IEEE P1686
From SCADApedia
The Substation Committee of the IEEE Power Engineering Society is writing P1686 Draft Standard for Substation Intelligent Electronic Devices(IED) Cyber Security Standards. The purpose of the standard is to "establish a baseline of security requirements and features to be provided in substation IEDs." So the standard does not make claims to be a best practice or recommended practice. Rather it is a minimum set of requirements "designed to provide the tools and features for a user to implement an IED security effort in accordance with NERC CIP requirements".
Contents |
Requirements Overview and Examples
Section 5.1 Electronic Access Control
The Electronic Access Control section enumerates the required authentication and authorization security controls. The standard requires user authentication prior to gaining access and prohibits methods to circumvent user authentication such as an embedded master password.
Minimum authorization levels are defined as View Data, View Configuration Settings, Force Values, Configuration Change, Firmware Change, ID/Password Management and Audit Log. The IED must have a way of assigning one or more of authorization levels to each userID.
Some of the requirements are arbitrary thresholds determined by the Working Group. For example, the standard requires an IED support at least ten unique userID/password combinations. Another arbitrary threshold is the minimum password complexity settings in Section 5.1.3.
Section 5.2 Audit Trail
P1686 requires a set of security events must be logged and available in an audit trail. Each security event must include the event record number, time/date, userID of the user logged in at the time, and event type.
Twelve different security events are required. They span the range of login events, configuration events, and administration events.
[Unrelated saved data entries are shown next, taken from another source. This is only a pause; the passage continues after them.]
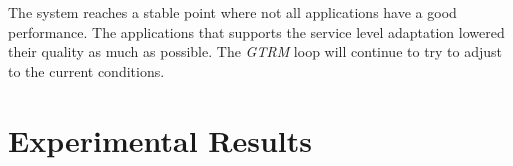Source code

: \documentclass[nobiblatex]{LTHthesis}
\begin{document}
The system reaches a stable point where not all applications have a good
performance. The applications that supports the service level adaptation 
lowered their quality as much as possible. The \emph{GTRM} loop will continue to
try to adjust to the current conditions.

\chapter{Experimental Results}
\label{chp:test}

\end{document}
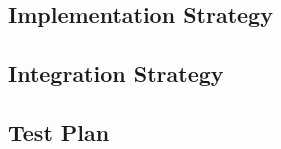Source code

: \subsection{Implementation Strategy}
\label{sect:Implementation:implementation}


\subsection{Integration Strategy}
\label{sect:Implementation:integration}


\subsection{Test Plan}
\label{sect:Implementation:test}
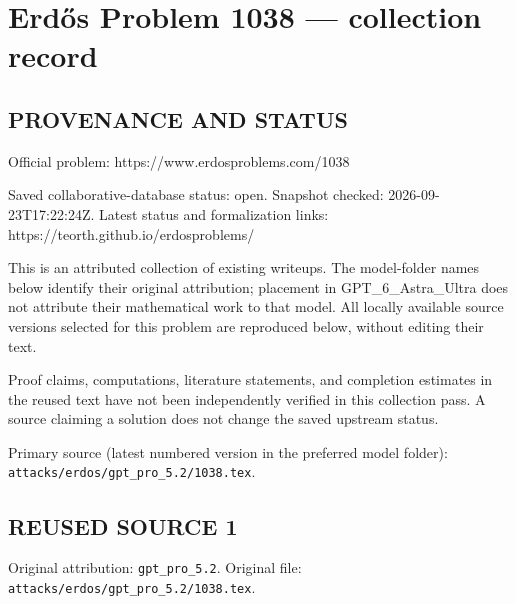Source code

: \section*{Erd\H{o}s Problem 1038 --- collection record}

\subsection*{PROVENANCE AND STATUS}
Official problem: https://www.erdosproblems.com/1038

Saved collaborative-database status: open.
Snapshot checked: 2026-09-23T17:22:24Z.
Latest status and formalization links: https://teorth.github.io/erdosproblems/

This is an attributed collection of existing writeups. The model-folder names below identify their original attribution; placement in GPT\_6\_Astra\_Ultra does not attribute their mathematical work to that model. All locally available source versions selected for this problem are reproduced below, without editing their text.

Proof claims, computations, literature statements, and completion estimates in the reused text have not been independently verified in this collection pass. A source claiming a solution does not change the saved upstream status.

Primary source (latest numbered version in the preferred model folder): \texttt{attacks/erdos/gpt\_pro\_5.2/1038.tex}.

\subsection*{REUSED SOURCE 1}
Original attribution: \texttt{gpt\_pro\_5.2}.
Original file: \texttt{attacks/erdos/gpt\_pro\_5.2/1038.tex}.



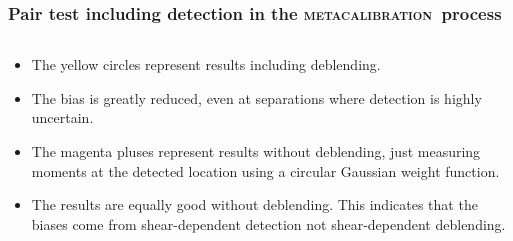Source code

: \documentclass{beamer}
\newcommand{\mcal}{\textsc{metacalibration}}
\begin{document}
\begin{frame}
    \frametitle{Pair test including detection in the \mcal\ process}

 
    \begin{columns}
        \begin{column}{0.5\textwidth}
            \begin{itemize}

                \item The yellow circles represent results including deblending.

                \item The bias is greatly reduced, even at separations where
                    detection is highly uncertain.

                \item The magenta pluses represent results without deblending, just
                    measuring moments at the detected location using a circular
                    Gaussian weight function.

                \item The results are equally good without deblending.  This
                    indicates that the biases come from shear-dependent
                    detection  not shear-dependent deblending.


\end{itemize}
\end{column}
\end{columns}
\end{frame}
\end{document}
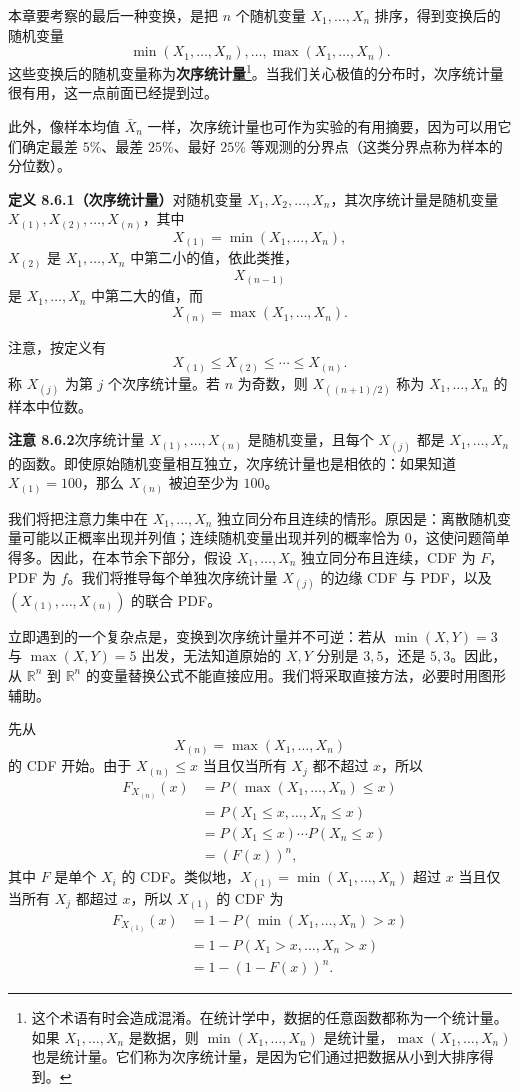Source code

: \documentclass[UTF8, 12pt, fontset=fandol, oneside]{ctexart}
\begin{document}
本章要考察的最后一种变换，是把 $n$ 个随机变量 $X_1,\ldots,X_n$ 排序，得到变换后的随机变量
\[
  \min(X_1,\ldots,X_n),\ldots,\max(X_1,\ldots,X_n).
\]
这些变换后的随机变量称为\textbf{次序统计量}\footnote{这个术语有时会造成混淆。在统计学中，数据的任意函数都称为一个统计量。如果 $X_1,\ldots,X_n$ 是数据，则 $\min(X_1,\ldots,X_n)$ 是统计量，$\max(X_1,\ldots,X_n)$ 也是统计量。它们称为次序统计量，是因为它们通过把数据从小到大排序得到。}。当我们关心极值的分布时，次序统计量很有用，这一点前面已经提到过。

此外，像样本均值 $\bar X_n$ 一样，次序统计量也可作为实验的有用摘要，因为可以用它们确定最差 $5\%$、最差 $25\%$、最好 $25\%$ 等观测的分界点（这类分界点称为样本的分位数）。

\noindent\textbf{定义 8.6.1（次序统计量）}\quad 对随机变量 $X_1,X_2,\ldots,X_n$，其次序统计量是随机变量 $X_{(1)},X_{(2)},\ldots,X_{(n)}$，其中
\[
  X_{(1)}=\min(X_1,\ldots,X_n),
\]
$X_{(2)}$ 是 $X_1,\ldots,X_n$ 中第二小的值，依此类推，
\[
  X_{(n-1)}
\]
是 $X_1,\ldots,X_n$ 中第二大的值，而
\[
  X_{(n)}=\max(X_1,\ldots,X_n).
\]

注意，按定义有
\[
  X_{(1)}\le X_{(2)}\le\cdots\le X_{(n)}.
\]
称 $X_{(j)}$ 为第 $j$ 个次序统计量。若 $n$ 为奇数，则 $X_{((n+1)/2)}$ 称为 $X_1,\ldots,X_n$ 的样本中位数。

\noindent\textbf{注意 8.6.2}\quad 次序统计量 $X_{(1)},\ldots,X_{(n)}$ 是随机变量，且每个 $X_{(j)}$ 都是 $X_1,\ldots,X_n$ 的函数。即使原始随机变量相互独立，次序统计量也是相依的：如果知道 $X_{(1)}=100$，那么 $X_{(n)}$ 被迫至少为 $100$。

我们将把注意力集中在 $X_1,\ldots,X_n$ 独立同分布且连续的情形。原因是：离散随机变量可能以正概率出现并列值；连续随机变量出现并列的概率恰为 $0$，这使问题简单得多。因此，在本节余下部分，假设 $X_1,\ldots,X_n$ 独立同分布且连续，CDF 为 $F$，PDF 为 $f$。我们将推导每个单独次序统计量 $X_{(j)}$ 的边缘 CDF 与 PDF，以及 $(X_{(1)},\ldots,X_{(n)})$ 的联合 PDF。

立即遇到的一个复杂点是，变换到次序统计量并不可逆：若从 $\min(X,Y)=3$ 与 $\max(X,Y)=5$ 出发，无法知道原始的 $X,Y$ 分别是 $3,5$，还是 $5,3$。因此，从 $\mathbb R^n$ 到 $\mathbb R^n$ 的变量替换公式不能直接应用。我们将采取直接方法，必要时用图形辅助。

先从
\[
  X_{(n)}=\max(X_1,\ldots,X_n)
\]
的 CDF 开始。由于 $X_{(n)}\le x$ 当且仅当所有 $X_j$ 都不超过 $x$，所以
\[
\begin{aligned}
  F_{X_{(n)}}(x)
  &=P(\max(X_1,\ldots,X_n)\le x)\\
  &=P(X_1\le x,\ldots,X_n\le x)\\
  &=P(X_1\le x)\cdots P(X_n\le x)\\
  &=(F(x))^n,
\end{aligned}
\]
其中 $F$ 是单个 $X_i$ 的 CDF。类似地，$X_{(1)}=\min(X_1,\ldots,X_n)$ 超过 $x$ 当且仅当所有 $X_j$ 都超过 $x$，所以 $X_{(1)}$ 的 CDF 为
\[
\begin{aligned}
  F_{X_{(1)}}(x)
  &=1-P(\min(X_1,\ldots,X_n)>x)\\
  &=1-P(X_1>x,\ldots,X_n>x)\\
  &=1-(1-F(x))^n.
\end{aligned}
\]
\end{document}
This section also includes arbitrary thresholds such as the ability of an audit trail to store up to 2048 events and a FIFO retention policy.
Section 5.3 Supervisory Monitoring and Control
Three required alarms are defined in this section.
The security events described in Section 5.2 and the alarms described in Section 5.3 must be transmitted to a SCADA or other monitoring system.
Section 5.3.5 Supervisory Permissive Control addresses security requirements for local and dial-up control. Support for three levels of permissions are required, and the SCADA system must be able to enable and disable local and dial-up access.
Section 5.4 Configuration Software
Requirements related to the IED, such as the ten userID/password are repeated in this section for the configuration software.
Section 5.5 Port Access
A two sentence section that requires all ports, other than the diagnostic port, be capable of being disabled.
Section 5.6 Firmware Quality Assurance
As of Draft (Dec 2006) this section is a single sentence that requires compliance with IEEE 37.231, Recommended Practice for Microprocessor-Based Protection Equipment Firmware Control.
Table of Compliance
The standard introduces a new concept to IEEE standards: a Table of Compliance. Vendors and other suppliers that claim to comply with P1686 must generate a Table of Compliance that indicates a 'level of compliance' with the requirements in every numbered paragraph. For each numbered paragraph the standard specified four possible responses:
- Acknowledge (no requirement in the numbered paragraph)
- Exception
- Comply
- Exceed
A Table of Compliance example is available in Appendix A.
Exclusions
Encyption to protect the privacy of the data in transit to and at rest in the IED is not addressed in P1686.
Status
P1686 was approved by Working Group in August 2007.
IEEE 1686 was issued on 11 Feb 2008.